▸ Exercise prompt: The answer should hold only the lines from the beginning of the listing below to the line containing "neighborhood $U$ of", both included, with every picture left out.

▸ Record set:
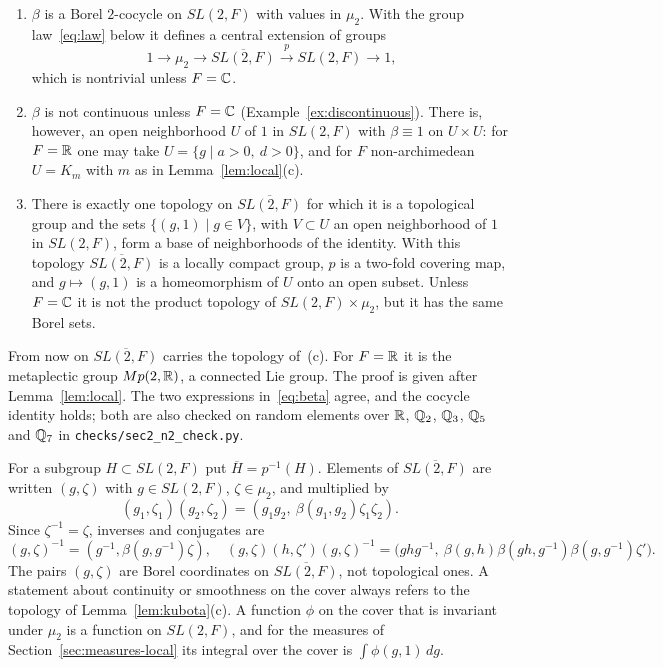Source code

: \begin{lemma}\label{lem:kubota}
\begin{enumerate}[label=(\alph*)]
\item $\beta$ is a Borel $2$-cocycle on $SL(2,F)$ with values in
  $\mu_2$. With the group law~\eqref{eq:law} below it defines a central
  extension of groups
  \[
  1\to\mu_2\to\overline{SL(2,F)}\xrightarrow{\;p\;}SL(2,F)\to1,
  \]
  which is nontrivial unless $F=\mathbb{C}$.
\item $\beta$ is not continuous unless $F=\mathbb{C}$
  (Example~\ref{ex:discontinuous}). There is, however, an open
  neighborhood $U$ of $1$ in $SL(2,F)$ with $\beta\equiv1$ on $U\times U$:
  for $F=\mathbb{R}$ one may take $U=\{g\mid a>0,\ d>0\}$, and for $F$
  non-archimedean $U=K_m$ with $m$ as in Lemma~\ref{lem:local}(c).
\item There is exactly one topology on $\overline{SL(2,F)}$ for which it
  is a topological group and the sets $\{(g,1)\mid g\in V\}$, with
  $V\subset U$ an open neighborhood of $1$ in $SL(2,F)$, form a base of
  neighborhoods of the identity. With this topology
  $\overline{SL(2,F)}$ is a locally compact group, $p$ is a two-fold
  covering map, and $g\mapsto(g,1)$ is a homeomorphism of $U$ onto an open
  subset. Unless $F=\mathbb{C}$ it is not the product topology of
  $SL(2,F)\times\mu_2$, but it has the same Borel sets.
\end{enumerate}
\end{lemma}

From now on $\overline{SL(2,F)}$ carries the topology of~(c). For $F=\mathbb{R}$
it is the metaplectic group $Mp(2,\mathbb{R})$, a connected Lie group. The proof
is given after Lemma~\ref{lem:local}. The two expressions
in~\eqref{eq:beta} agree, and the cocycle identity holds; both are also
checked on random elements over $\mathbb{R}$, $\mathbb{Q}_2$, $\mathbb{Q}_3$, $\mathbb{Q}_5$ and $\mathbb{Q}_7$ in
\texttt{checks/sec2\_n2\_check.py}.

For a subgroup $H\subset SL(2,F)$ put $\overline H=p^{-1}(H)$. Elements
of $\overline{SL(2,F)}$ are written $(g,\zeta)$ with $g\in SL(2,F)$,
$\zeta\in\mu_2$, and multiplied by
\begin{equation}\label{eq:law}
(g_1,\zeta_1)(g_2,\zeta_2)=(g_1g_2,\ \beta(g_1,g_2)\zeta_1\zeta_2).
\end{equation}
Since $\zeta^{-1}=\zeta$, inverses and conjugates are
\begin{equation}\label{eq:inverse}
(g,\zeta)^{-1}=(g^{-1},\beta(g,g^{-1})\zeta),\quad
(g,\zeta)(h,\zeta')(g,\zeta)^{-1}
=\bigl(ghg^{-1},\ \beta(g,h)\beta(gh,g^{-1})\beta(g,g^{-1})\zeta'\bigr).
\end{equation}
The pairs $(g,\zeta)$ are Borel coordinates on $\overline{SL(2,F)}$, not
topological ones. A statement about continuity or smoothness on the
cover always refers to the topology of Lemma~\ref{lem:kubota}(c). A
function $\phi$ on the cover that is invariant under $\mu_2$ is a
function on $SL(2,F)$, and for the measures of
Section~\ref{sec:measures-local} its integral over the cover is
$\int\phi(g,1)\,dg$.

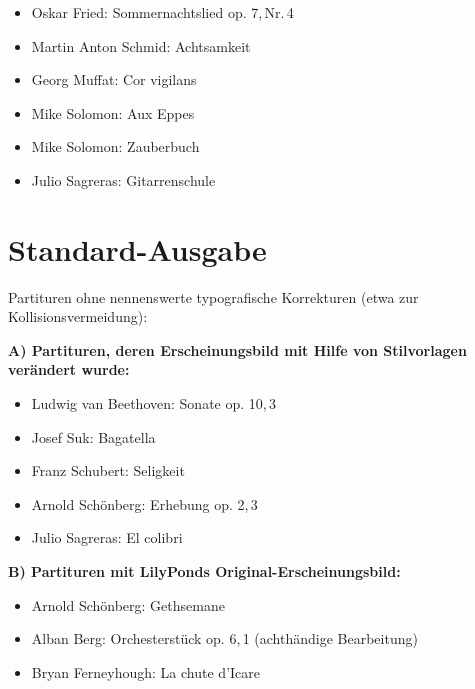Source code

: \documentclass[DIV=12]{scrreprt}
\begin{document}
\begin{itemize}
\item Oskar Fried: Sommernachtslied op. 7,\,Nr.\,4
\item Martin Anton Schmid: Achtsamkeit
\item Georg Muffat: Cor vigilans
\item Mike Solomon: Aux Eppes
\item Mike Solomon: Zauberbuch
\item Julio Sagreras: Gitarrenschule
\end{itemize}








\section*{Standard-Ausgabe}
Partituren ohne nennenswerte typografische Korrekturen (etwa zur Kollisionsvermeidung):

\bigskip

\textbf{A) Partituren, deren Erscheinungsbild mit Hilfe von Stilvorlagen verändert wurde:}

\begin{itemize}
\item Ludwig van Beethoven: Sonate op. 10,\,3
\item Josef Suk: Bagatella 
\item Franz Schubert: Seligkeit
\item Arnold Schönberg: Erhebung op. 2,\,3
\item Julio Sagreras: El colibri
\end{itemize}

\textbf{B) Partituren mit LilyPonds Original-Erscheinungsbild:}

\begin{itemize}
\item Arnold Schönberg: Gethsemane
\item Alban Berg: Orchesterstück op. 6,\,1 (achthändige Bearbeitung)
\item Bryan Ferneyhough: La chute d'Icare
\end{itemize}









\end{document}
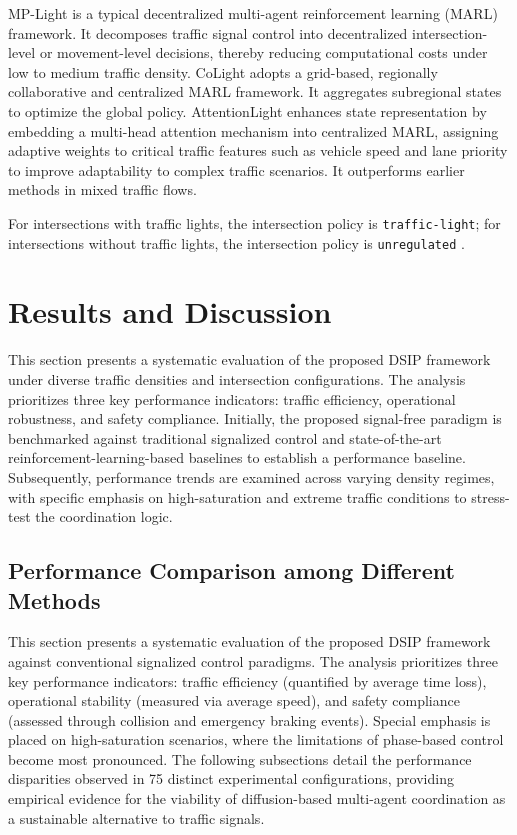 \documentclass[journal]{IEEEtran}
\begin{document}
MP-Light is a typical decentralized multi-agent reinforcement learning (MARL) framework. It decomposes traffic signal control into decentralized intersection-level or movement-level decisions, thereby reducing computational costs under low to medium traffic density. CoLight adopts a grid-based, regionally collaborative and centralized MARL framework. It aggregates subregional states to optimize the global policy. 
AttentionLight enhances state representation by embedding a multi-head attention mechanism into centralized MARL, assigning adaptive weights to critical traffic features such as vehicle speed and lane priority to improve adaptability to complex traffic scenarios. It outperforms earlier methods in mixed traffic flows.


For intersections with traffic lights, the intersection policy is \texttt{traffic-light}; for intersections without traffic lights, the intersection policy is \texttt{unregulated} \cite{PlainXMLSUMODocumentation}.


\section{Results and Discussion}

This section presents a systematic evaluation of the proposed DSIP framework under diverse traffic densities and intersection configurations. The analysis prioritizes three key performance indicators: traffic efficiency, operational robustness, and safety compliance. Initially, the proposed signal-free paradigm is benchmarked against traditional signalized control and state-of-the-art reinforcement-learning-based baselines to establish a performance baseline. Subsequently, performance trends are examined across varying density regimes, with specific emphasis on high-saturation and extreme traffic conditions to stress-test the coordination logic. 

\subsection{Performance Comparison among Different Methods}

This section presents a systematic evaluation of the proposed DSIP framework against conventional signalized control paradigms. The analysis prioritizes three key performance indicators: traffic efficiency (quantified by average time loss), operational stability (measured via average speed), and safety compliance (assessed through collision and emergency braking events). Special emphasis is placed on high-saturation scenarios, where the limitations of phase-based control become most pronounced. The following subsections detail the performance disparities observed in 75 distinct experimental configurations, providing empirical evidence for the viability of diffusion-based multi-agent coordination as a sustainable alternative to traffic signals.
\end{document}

▸ Task answer:
Source code

: \begin{lemma}\label{lem:kubota}
\begin{enumerate}[label=(\alph*)]
\item $\beta$ is a Borel $2$-cocycle on $SL(2,F)$ with values in
  $\mu_2$. With the group law~\eqref{eq:law} below it defines a central
  extension of groups
  \[
  1\to\mu_2\to\overline{SL(2,F)}\xrightarrow{\;p\;}SL(2,F)\to1,
  \]
  which is nontrivial unless $F=\mathbb{C}$.
\item $\beta$ is not continuous unless $F=\mathbb{C}$
  (Example~\ref{ex:discontinuous}). There is, however, an open
  neighborhood $U$ of $1$ in $SL(2,F)$ with $\beta\equiv1$ on $U\times U$:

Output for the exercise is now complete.